Benjamin Senior’s answer was the Property Poker Network, a concept that dispenses with the traditional event format entirely and replaces it with something considerably more human. Combining professional networking with competitive poker and a genuine charitable purpose, the network has grown quickly into one of the property sector’s more distinctive marketing and relationship-building platforms. Its premise is straightforward: put a room full of senior property professionals together in an environment designed for conversation, and let the evening do the work.
Two large-scale London events have already demonstrated the appetite for this kind of format, drawing attendance from over 300 companies spanning development, agency, lending and investment. The next edition moves to Manchester on Thursday, 26th March, at the newly opened Campfield House, marking the network’s first expansion beyond the capital. For sponsors, partners and attendees, the commercial logic is increasingly hard to ignore.
The problem with conventional event marketing
Property professionals are not short of invitations. Breakfast briefings, awards dinners, and industry conferences fill the calendar throughout the year, and most deliver a version of the same experience: a crowd too large to work properly, a schedule that leaves little room for real conversation, and a delegate list that offers limited insight into who is actually in the room. Visibility at these events is achievable; connection is considerably harder.

The Property Poker Network was built around a different set of assumptions. Rather than placing the content at the centre of the evening, it places the people there. Poker provides the structure, but the real product is the quality of interaction it generates. Sitting opposite someone across a card table for an hour produces a different kind of conversation than passing them in a corridor between panels. The format creates proximity, extends the time people spend together, and removes the transactional atmosphere that tends to follow a keynote speech.
For brands and businesses looking to make an impression on a senior, commercially active audience, the distinction matters. The Property Poker Network is not simply another channel for logo placement; it is an environment in which relationships are formed and trust is built in real time.
A curated audience with commercial weight
The value of any marketing opportunity is determined by the quality of the audience it delivers. On that measure, the Property Poker Network has established itself with considerable speed. Its events draw developers, investors, lenders, agents and solicitors, the full complement of professionals involved in transacting, financing and delivering property. Over 300 companies attended across the two London editions, a figure that reflects both the breadth of the network’s reach and the calibre of its proposition.

Critically, the format is designed to be inclusive of those without poker experience. Many attendees arrive primarily for the networking and the atmosphere, which means the room contains a broader cross-section of the industry than a specialist or technically focused event might attract. For a sponsor or attending business, this is not a niche audience; it is the property sector in a single room.
The forthcoming Manchester event is supported by a lineup that itself reflects the commercial credibility the network has earned: Workspace Design & Build, BOXXER, ROMA Finance, Equinox Properties, Mounteney Solicitors, Lendhub, Project & Co, Branco Capital, Cringle Corporation, Zidane, and Jasbec Bridging.
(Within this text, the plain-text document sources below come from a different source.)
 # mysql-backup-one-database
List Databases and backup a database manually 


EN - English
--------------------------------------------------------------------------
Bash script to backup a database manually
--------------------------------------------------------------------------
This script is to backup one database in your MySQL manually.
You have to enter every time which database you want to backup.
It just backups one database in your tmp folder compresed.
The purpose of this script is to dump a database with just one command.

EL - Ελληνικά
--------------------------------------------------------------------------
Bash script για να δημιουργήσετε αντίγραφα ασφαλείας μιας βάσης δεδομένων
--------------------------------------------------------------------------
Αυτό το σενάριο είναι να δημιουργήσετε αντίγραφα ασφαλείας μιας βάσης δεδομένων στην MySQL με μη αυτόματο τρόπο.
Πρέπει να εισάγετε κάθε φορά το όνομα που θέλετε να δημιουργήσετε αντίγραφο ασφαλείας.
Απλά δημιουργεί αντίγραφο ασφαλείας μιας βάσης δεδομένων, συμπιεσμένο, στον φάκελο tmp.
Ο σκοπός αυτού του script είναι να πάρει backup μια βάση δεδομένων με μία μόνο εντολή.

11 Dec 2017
That breadth of sponsorship, across finance, design, legal and investment, signals the range of sectors the audience represents.
Why the format works as a marketing tool
Marketing theory has long held that people do business with people they know, like, and trust. The challenge for most marketing activity is that it operates at too great a distance to build any of those three things. Digital advertising generates impressions; it rarely generates relationships. Sponsored content raises awareness; it does not produce the kind of sustained, personal interaction that moves a prospect from familiarity to preference.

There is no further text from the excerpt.